**Source material**
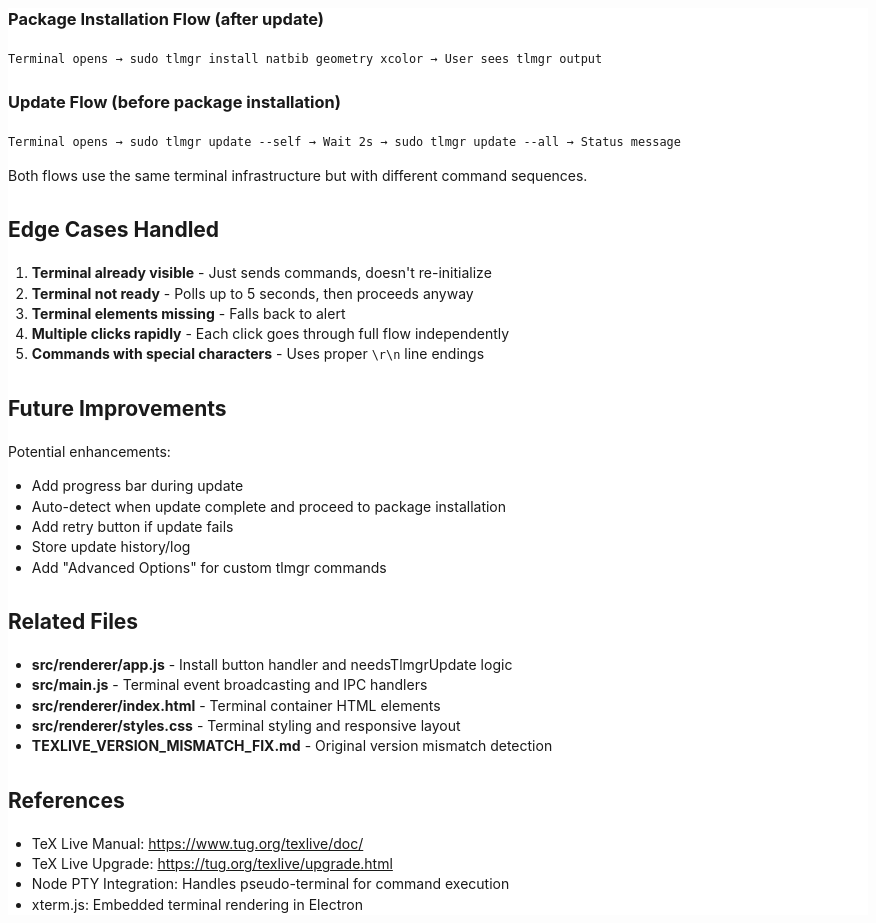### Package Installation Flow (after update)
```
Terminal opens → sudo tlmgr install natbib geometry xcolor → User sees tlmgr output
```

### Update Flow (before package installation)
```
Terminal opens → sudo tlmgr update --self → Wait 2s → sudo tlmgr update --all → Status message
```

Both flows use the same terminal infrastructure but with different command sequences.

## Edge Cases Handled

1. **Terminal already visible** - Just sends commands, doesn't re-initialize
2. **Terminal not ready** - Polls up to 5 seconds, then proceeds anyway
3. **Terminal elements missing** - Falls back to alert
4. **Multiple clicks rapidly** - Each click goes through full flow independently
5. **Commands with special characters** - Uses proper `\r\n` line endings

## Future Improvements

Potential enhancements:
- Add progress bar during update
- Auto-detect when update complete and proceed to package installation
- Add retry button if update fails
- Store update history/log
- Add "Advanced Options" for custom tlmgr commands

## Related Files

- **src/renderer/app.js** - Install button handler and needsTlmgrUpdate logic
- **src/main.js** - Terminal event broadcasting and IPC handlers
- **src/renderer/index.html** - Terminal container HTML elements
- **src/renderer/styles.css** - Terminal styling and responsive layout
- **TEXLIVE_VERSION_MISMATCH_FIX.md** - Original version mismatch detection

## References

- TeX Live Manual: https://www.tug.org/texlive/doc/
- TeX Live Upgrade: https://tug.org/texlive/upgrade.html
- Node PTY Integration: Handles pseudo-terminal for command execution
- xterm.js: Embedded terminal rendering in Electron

**Assigned task**
Find the lines that mention "renderer" in the entries and show them.

**Exercise answer**
- **src/renderer/app.js** - Install button handler and needsTlmgrUpdate logic
- **src/renderer/index.html** - Terminal container HTML elements
- **src/renderer/styles.css** - Terminal styling and responsive layout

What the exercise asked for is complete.